- Lachenal c. 1950
- Born: 17 July 1921 Annecy, Haute-Savoie, France
- Died: 25 November 1955 (aged 34) Vallée Blanche, Mer de Glace, France
- Occupation: Mountaineer
- Known for: First ascent of Annapurna I

= Louis Lachenal =

20th-century French mountain climber

Louis Lachenal (17 July 1921 – 25 November 1955), a French climber born in Annecy, Haute-Savoie, was one of the first two mountaineers to climb a summit of more than 8,000 meters.

==Annapurna==
On 3 June 1950 on the 1950 French Annapurna expedition, along with Maurice Herzog, he reached the summit of Annapurna I in Nepal at a height of 8,091 m (26,545 ft). They endured a protracted descent and both men suffered from frostbite, all of Lachenal's toes had to be amputated to prevent further damage being caused by the gangrene which developed.

Lachenal's diary from the Annapurna expedition was published in 1956 as the book Carnets du vertige. Lachenal's son, Jean-Claude, inherited the diaries and in 1996 he approved the publication of an unexpurgated version which led to questions about significant aspects of the "official" account which had been published by the expedition leader Maurice Herzog (who had also become a tuteur, a form of guardian, to Jean-Claude after his father's death).

==Alpinist==
Lionel Terray, one of the team who helped Lachenal descend after he summitted on Annapurna, had been Lachenal's regular climbing partner, from the time that they first climbed together in 1945. (Note: page 109: Terray describes Lachenal as "companion of my greatest alpine ascents")

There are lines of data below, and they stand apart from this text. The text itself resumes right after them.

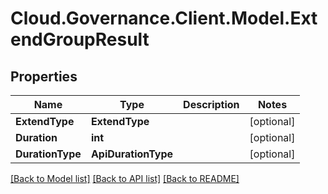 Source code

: # Cloud.Governance.Client.Model.ExtendGroupResult
## Properties

Name | Type | Description | Notes
------------ | ------------- | ------------- | -------------
**ExtendType** | **ExtendType** |  | [optional] 
**Duration** | **int** |  | [optional] 
**DurationType** | **ApiDurationType** |  | [optional] 

[[Back to Model list]](../README.md#documentation-for-models) [[Back to API list]](../README.md#documentation-for-api-endpoints) [[Back to README]](../README.md)

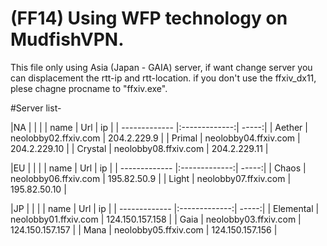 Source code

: # (FF14) Using WFP technology on MudfishVPN.
This file only using Asia (Japan - GAIA) server,
if want change server you can displacement the rtt-ip and rtt-location.
if you don't use the ffxiv_dx11, plese chagne procname to "ffxiv.exe".


#Server list- 


|NA             |               |       |
| name          | Url           | ip    |
| ------------- |:-------------:| -----:|
| Aether        | neolobby02.ffxiv.com     | 204.2.229.9  |
| Primal        | neolobby04.ffxiv.com     | 204.2.229.10 |
| Crystal       | neolobby08.ffxiv.com     | 204.2.229.11 |



|EU             |               |       |
| name          | Url           | ip    |
| ------------- |:-------------:| -----:|
| Chaos        | neolobby06.ffxiv.com     | 195.82.50.9 |
| Light        | neolobby07.ffxiv.com     | 195.82.50.10 |



|JP             |               |       |
| name          | Url           | ip    |
| ------------- |:-------------:| -----:|
| Elemental   | neolobby01.ffxiv.com     | 124.150.157.158 |
| Gaia        | neolobby03.ffxiv.com     | 124.150.157.157 |
| Mana        | neolobby05.ffxiv.com     | 124.150.157.156 |

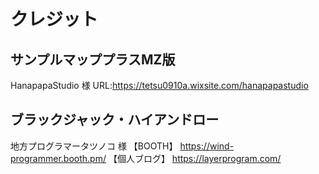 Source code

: # クレジット
## サンプルマッププラスMZ版
HanapapaStudio 様
URL:https://tetsu0910a.wixsite.com/hanapapastudio

## ブラックジャック・ハイアンドロー
地方プログラマータツノコ 様
【BOOTH】
https://wind-programmer.booth.pm/
【個人ブログ】
https://layerprogram.com/

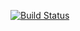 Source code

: [![Build Status](https://travis-ci.org/CassieYud/DamnLab5.svg?branch=master)](https://travis-ci.org/CassieYud/DamnLab5)
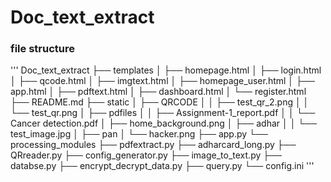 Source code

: # Doc_text_extract
### file structure
'''
Doc_text_extract
├── templates
│   ├── homepage.html
│   ├── login.html
│   ├── qcode.html
│   ├── imgtext.html
│   ├── homepage_user.html
│   ├── app.html
│   ├── pdftext.html
│   ├── dashboard.html
│   └── register.html
├── README.md
├── static
│   ├── QRCODE
│   │   ├── test_qr_2.png
│   │   └── test_qr.png
│   ├── pdfiles
│   │   ├── Assignment-1_report.pdf
│   │   └── Cancer detection.pdf
│   ├── home_background.png
│   ├── adhar
│   │   └── test_image.jpg
│   ├── pan
│   └── hacker.png
├── app.py
└── processing_modules
    ├── pdfextract.py
    ├── adharcard_long.py
    ├── QRreader.py
    ├── config_generator.py
    ├── image_to_text.py
    ├── databse.py
    ├── encrypt_decrypt_data.py
    ├── query.py
    └── config.ini
'''
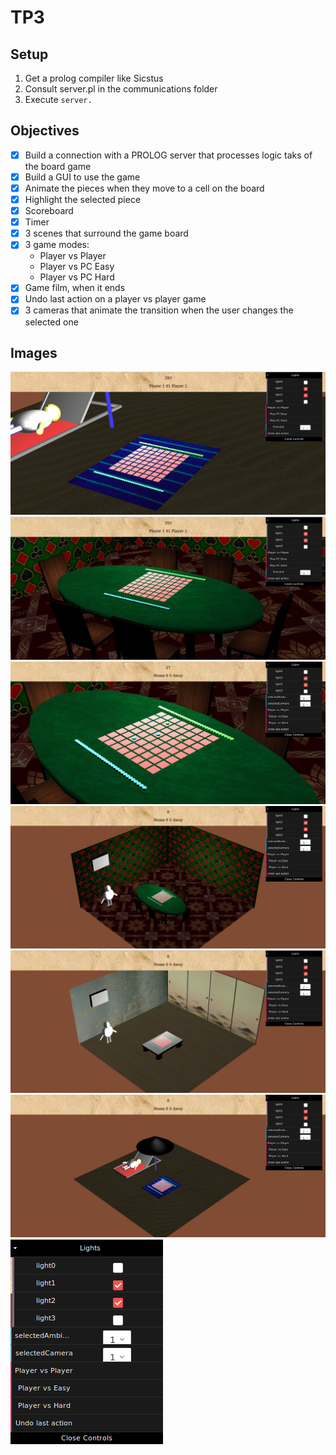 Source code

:# TP3

## Setup
 1. Get a prolog compiler like Sicstus
 2. Consult server.pl in the communications folder
 3. Execute `server.`

## Objectives

- [X] Build a connection with a PROLOG server that processes logic taks of the board game
- [X] Build a GUI to use the game
- [X] Animate the pieces when they move to a cell on the board
- [X] Highlight the selected piece
- [X] Scoreboard
- [X] Timer
- [X] 3 scenes that surround the game board
- [X] 3 game modes:
  - Player vs Player
  - Player vs PC Easy
  - Player vs PC Hard
- [X] Game film, when it ends  
- [X] Undo last action on a player vs player game
- [X] 3 cameras that animate the transition when the user changes the selected one

## Images 

![alt text](https://github.com/Marko50/FEUP-LAIG/blob/master/TP3/Selec%C3%A7%C3%A3o_015.png)
![alt text](https://github.com/Marko50/FEUP-LAIG/blob/master/TP3/Selec%C3%A7%C3%A3o_016.png)
![alt text](https://github.com/Marko50/FEUP-LAIG/blob/master/TP3/Selec%C3%A7%C3%A3o_017.png)
![alt text](https://github.com/Marko50/FEUP-LAIG/blob/master/TP3/Selec%C3%A7%C3%A3o_018.png)
![alt text](https://github.com/Marko50/FEUP-LAIG/blob/master/TP3/Selec%C3%A7%C3%A3o_019.png)
![alt text](https://github.com/Marko50/FEUP-LAIG/blob/master/TP3/Selec%C3%A7%C3%A3o_020.png)
![alt text](https://github.com/Marko50/FEUP-LAIG/blob/master/TP3/Selec%C3%A7%C3%A3o_021.png)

Lachenal and Terray made the fourth ascent of the north face of the Grandes Jorasses via the Walker Spur in August 1946; they bivouaced only once on the climb, none of the previous ascents had taken less than 3 days. In 1947 Lachenal and Terray made the second ascent of the North Face of the Eiger. Lachenal was described by Terray as "by far the fastest and most brilliant climber I have ever known on delicate or loose terrain".

Lachenal died falling into a snow-covered crevasse while skiing the Vallee Blanche in Chamonix. The mountain Pointe Lachenal in the Mont Blanc massif was named after him.